This is just a guess, but you and your family may be a little overwhelmed and stressed out by newsfeeds and numbness. Humbly, let me offer you some of my free flights of fancy, meditations in observation, and quiet exercises in being and doing:
Draw the room around you. Perfect is boring and so not the point. Fill in your sketches in unreal shades of neon, or color match the furniture precisely. Just do. Trust your instincts. Let yourself notice what you notice. Leave out whatever you wish. Maybe later examine your picture and wonder about it. Why might I have made the rocking chair so big? What looks most alive? What bothers you in what you made? Where could those judgements come from? What do you love about your rendering? What surprises you? There’s a whole world in there. It’s a cool way to get lost for a few hours and who knows? You might feel or learn something.
Read a poem, essay, or a book. When you’re done with a portion or the whole think about what it felt like reading the piece. How did your body feel? What was the relationship between the world in the pages and the physical environment around you? How does the physical world affect your experience of the imagined world and vice versa? What invited you into the story and what kept you out? What were you fighting or rejecting? What made it easy to float off into the author’s universe? How is the art both yours and the author’s?
Draw a bunch of squiggled up, zig-zag, ball of string chaotic doodle messes on a piece of paper. Color in all the spaces to your liking. Maybe heavily outline or smooth out your squiggles. Maybe press real hard and break crayons with your hand's need for force. Maybe an image emerges from all your nothing, or maybe not. Try to let yourself feel/sense/know what you’d like to do without trying to make a finished product. If it feels good do it. And try to stick with feeling and veer away from judging. If it feels hard and you keep getting upset that you don’t know what you’re doing, or your work is ugly and it’s not coming out right—yikes! this is what we’ve done to ourselves and our creativity. There’s nothing wrong with you! But it could be worth your while to practice doing this often, every day even, to regrow your muscles for play, directionless adventure, and whimsy.

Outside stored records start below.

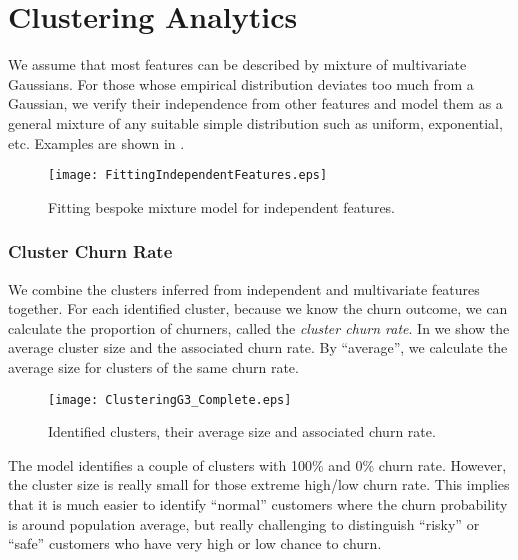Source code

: \documentclass[english,a4,oneside,9pt]{extarticle}
\begin{document}
\section{Clustering Analytics}

We assume that most features can be described by mixture of multivariate Gaussians. For those whose empirical distribution deviates too much from a Gaussian, we verify their independence from other features and model them as a general mixture of any suitable simple distribution such as uniform, exponential, etc. Examples are shown in .

\begin{figure}[!h]
\centering
\vspace*{-3mm}
\texttt{[image: FittingIndependentFeatures.eps]}
\caption{Fitting bespoke mixture model for independent features. }
\label{fig:fitIndependentFeature}
\end{figure}

\vspace*{-3mm}
\subsubsection*{Cluster Churn Rate}

We combine the clusters inferred from independent and multivariate features together. For each identified cluster, because we know the churn outcome, we can calculate the proportion of churners, called the \textit{cluster churn rate}. In  we show the average cluster size and the associated churn rate. By ``average'', we calculate the average size for clusters of the same churn rate.

\begin{figure}[htb]
\centering
\vspace*{-3mm}
\texttt{[image: ClusteringG3\_Complete.eps]}
\vspace*{-3mm}
\caption{Identified clusters, their average size and associated churn rate.}
\label{fig:cluster}
\end{figure}

The model identifies a couple of clusters with 100\% and 0\% churn rate. However, the cluster size is really small for those extreme high/low churn rate. This implies that it is much easier to identify ``normal'' customers where the churn probability is around population average, but really challenging to distinguish ``risky'' or ``safe'' customers who have very high or low chance to churn.
\end{document}
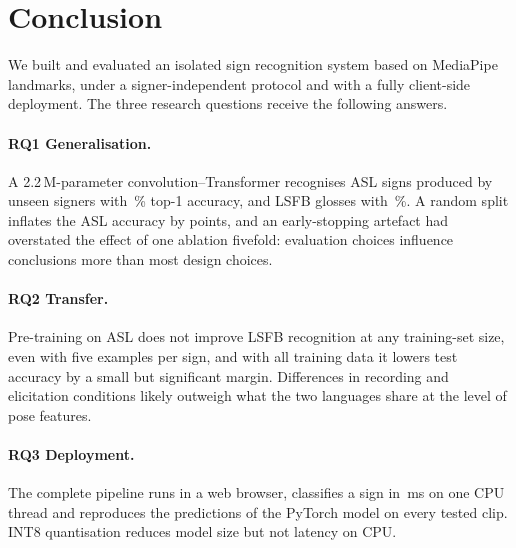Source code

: \section{Conclusion}
\label{sec:conclusion}

We built and evaluated an isolated sign recognition system based on MediaPipe landmarks, under a
signer-independent protocol and with a fully client-side deployment. The three research questions
receive the following answers.

\paragraph{RQ1 Generalisation.} A 2.2\,M-parameter convolution--Transformer recognises
\numAslClasses{} ASL signs produced by unseen signers with \numTrTestTop{}\,\% top-1 accuracy, and
\numLsfbClasses{} LSFB glosses with \numLsfbScratchTest{}\,\%. A random split inflates the ASL
accuracy by \numLeakGap{} points, and an early-stopping artefact had overstated the effect of one
ablation fivefold: evaluation choices influence conclusions more than most design choices.

\paragraph{RQ2 Transfer.} Pre-training on ASL does not improve LSFB recognition at any
training-set size, even with five examples per sign, and with all training data it lowers test
accuracy by a small but significant margin. Differences in recording and elicitation
conditions likely outweigh what the two languages share at the level of pose features.

\paragraph{RQ3 Deployment.} The complete pipeline runs in a web browser, classifies a sign in
\numFpBrowser{}\,ms on one CPU thread and reproduces the predictions of the PyTorch model on every
tested clip. INT8 quantisation reduces model size but not latency on CPU.

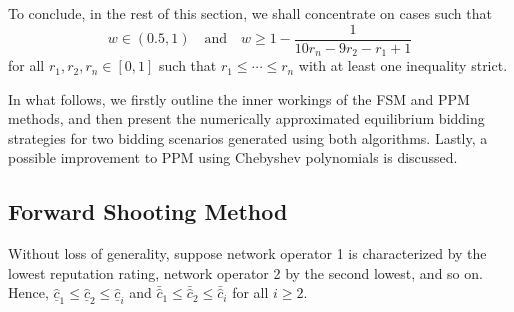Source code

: To conclude, in the rest of this section, we shall concentrate on cases such that
\begin{equation*}
  w \in (0.5, 1) \quad\textrm{and}\quad w \geq 1 - \frac{1}{10r_n - 9r_2 - r_1 + 1}
\end{equation*}
for all $r_1,r_2,r_n\in [0,1]$ such that $r_1\leq\cdots\leq r_n$ with at least one inequality strict.

In what follows, we firstly outline the inner workings of the FSM and PPM methods, and then present the numerically approximated equilibrium bidding strategies for two bidding scenarios generated using both algorithms. Lastly, a possible improvement to PPM using Chebyshev polynomials is discussed.

\subsection{Forward Shooting Method} %
\label{sub:forward_shooting_method_indirect}
Without loss of generality, suppose network operator 1 is characterized by the lowest reputation rating, network operator 2 by the second lowest, and so on. Hence, $\underline{\hat{c}}_1\leq \underline{\hat{c}}_2\leq \underline{\hat{c}}_i$ and $\bar{\hat{c}}_1\leq \bar{\hat{c}}_2\leq \bar{\hat{c}}_i$ for all $i\geq 2$.

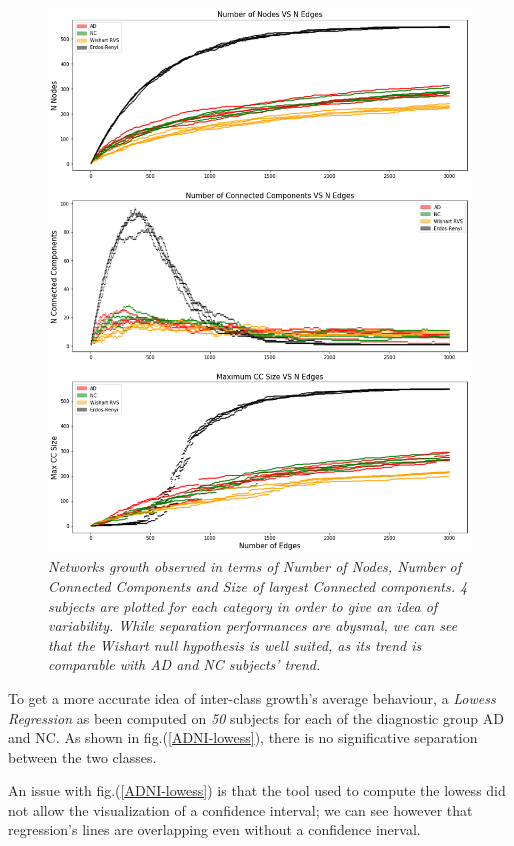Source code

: \documentclass[12pt,openright,twoside,a4paper]{book}
\begin{document}
\begin{figure}[!h]
\centering
\includegraphics[scale=0.5]{ADNI-Ngrowth}
\caption{\textit{Networks growth observed in terms of Number of Nodes, Number of Connected Components and Size of largest Connected components. 4 subjects are plotted for each category in order to give an idea of variability. While separation performances are abysmal, we can see that the Wishart null hypothesis is well suited, as its trend is comparable with AD and NC subjects' trend. }}
\label{ADNI-Ngrowth}
\end{figure}

\clearpage

To get a more accurate idea of inter-class growth's average behaviour, a \textit{Lowess Regression} \cite{Lowess} as been computed on \textit{50} subjects for each of the diagnostic group AD and NC.
As shown in fig.(\ref{ADNI-lowess}), there is no significative separation between the two classes.

An issue with fig.(\ref{ADNI-lowess}) is that the tool used to compute the lowess did not allow the visualization of a confidence interval; we can see however that regression's lines are overlapping even without a confidence inerval. 
\end{document}

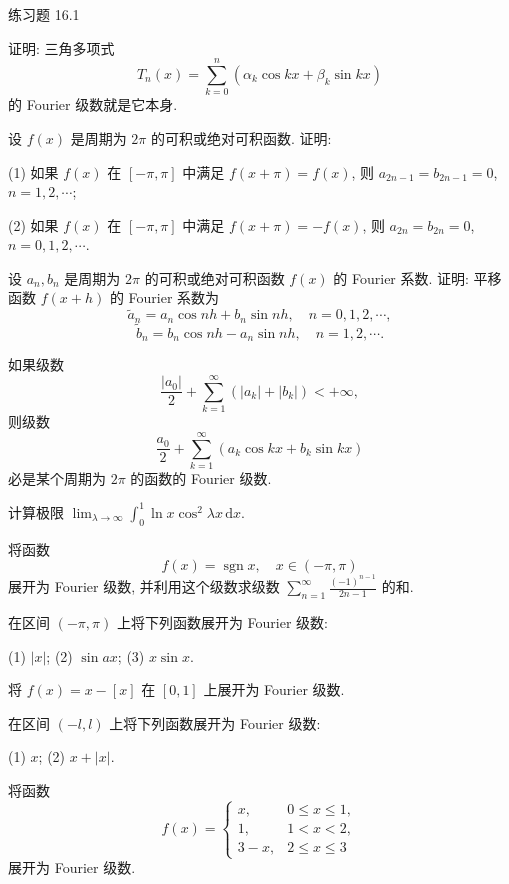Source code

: \begin{exblock}{练习题 16.1}
\item 证明: 三角多项式
\[
  T_{n}(x)=\sum_{k=0}^{n}(\alpha_{k}\cos kx+\beta_{k}\sin kx)
\]
的 Fourier 级数就是它本身.
\item 设 $f(x)$ 是周期为 $2\pi$ 的可积或绝对可积函数. 证明:

(1) 如果 $f(x)$ 在 $[-\pi,\pi]$ 中满足 $f(x+\pi)=f(x)$, 则 $a_{2n-1}=b_{2n-1}=0$, $n=1,2,\cdots$;

(2) 如果 $f(x)$ 在 $[-\pi,\pi]$ 中满足 $f(x+\pi)=-f(x)$, 则 $a_{2n}=b_{2n}=0$, $n=0,1,2,\cdots$.
\item 设 $a_{n}, b_{n}$ 是周期为 $2\pi$ 的可积或绝对可积函数 $f(x)$ 的 Fourier 系数. 证明: 平移函数 $f(x+h)$ 的 Fourier 系数为
\[
  \tilde{a}_{n}=a_{n}\cos nh+b_{n}\sin nh,\quad n=0,1,2,\cdots,%
\]
\[
  \tilde{b}_{n}=b_{n}\cos nh-a_{n}\sin nh,\quad n=1,2,\cdots.
\]
\item 如果级数
\[
  \frac{|a_{0}|}{2}+\sum_{k=1}^{\infty}(|a_{k}|+|b_{k}|)<+\infty,
\]
则级数
\[
  \frac{a_{0}}{2}+\sum_{k=1}^{\infty}(a_{k}\cos kx+b_{k}\sin kx)
\]
必是某个周期为 $2\pi$ 的函数的 Fourier 级数.
\item 计算极限 $\displaystyle\lim_{\lambda\to\infty}\int_{0}^{1}\ln x\cos^{2}\lambda x\,\mathrm{d}x$.
\item 将函数
\[
  f(x)=\operatorname{sgn}x,\quad x\in(-\pi,\pi)
\]
展开为 Fourier 级数, 并利用这个级数求级数 $\displaystyle\sum_{n=1}^{\infty}\frac{(-1)^{n-1}}{2n-1}$ 的和.
\item 在区间 $(-\pi,\pi)$ 上将下列函数展开为 Fourier 级数:

(1) $|x|$; \qquad (2) $\sin ax$; \qquad (3) $x\sin x$.
\item 将 $f(x)=x-[x]$ 在 $[0,1]$ 上展开为 Fourier 级数.
\item 在区间 $(-l,l)$ 上将下列函数展开为 Fourier 级数:

(1) $x$; \qquad (2) $x+|x|$.
\item 将函数
\[
  f(x)=\begin{cases}
    x, & 0\leqslant x\leqslant 1,\\
    1, & 1<x<2,\\
    3-x, & 2\leqslant x\leqslant 3
\end{cases}
\]
展开为 Fourier 级数.
\end{exblock}

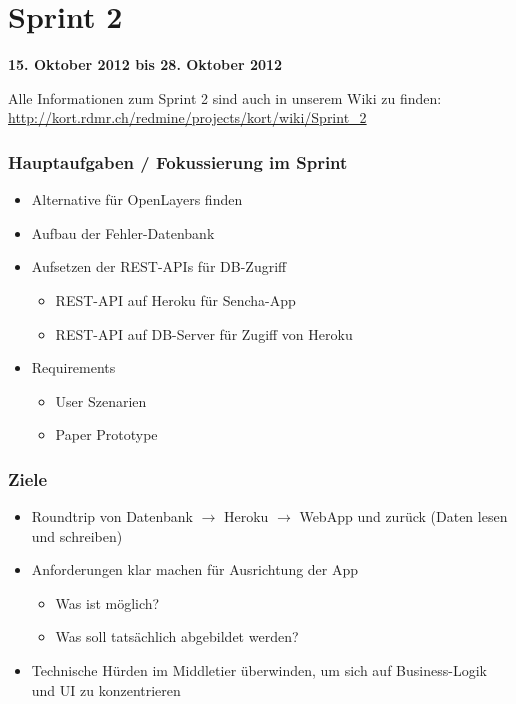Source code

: \section{Sprint 2}

\textbf{15. Oktober 2012 bis 28. Oktober 2012}

Alle Informationen zum Sprint 2 sind auch in unserem Wiki zu finden:
\url{http://kort.rdmr.ch/redmine/projects/kort/wiki/Sprint_2}

\subsubsection{Hauptaufgaben / Fokussierung im Sprint}

\begin{itemize}
	\item Alternative für OpenLayers finden
	\item Aufbau der Fehler-Datenbank
	\item Aufsetzen der REST-APIs für DB-Zugriff
	\begin{itemize}
		\item REST-API auf Heroku für Sencha-App
		\item REST-API auf DB-Server für Zugiff von Heroku
	\end{itemize}
	\item Requirements
	\begin{itemize}
		\item User Szenarien
		\item Paper Prototype
	\end{itemize}
\end{itemize}

\subsubsection{Ziele}
\begin{itemize}
	\item Roundtrip von Datenbank $\rightarrow$ Heroku $\rightarrow$ \gls{WebApp} und zurück (Daten lesen und schreiben)
	\item Anforderungen klar machen für Ausrichtung der App
	\begin{itemize}
		\item Was ist möglich?
		\item Was soll tatsächlich abgebildet werden?
	\end{itemize}
	\item Technische Hürden im Middletier überwinden, um sich auf Business-Logik und UI zu konzentrieren
\end{itemize}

Can you imagine life before the internet?! Having to come up with all this stuff to do? Wild, I know. But it might be soothing and fun to pretend like we’re back in the olden days craving some ways to dream the day away and pass a little time. Abolition is also about freeing our minds from limiting beliefs and cultural expectation. We need to remember how to dream beyond the ceiling and read the colors between the lines. I hope these assignments can help get you started.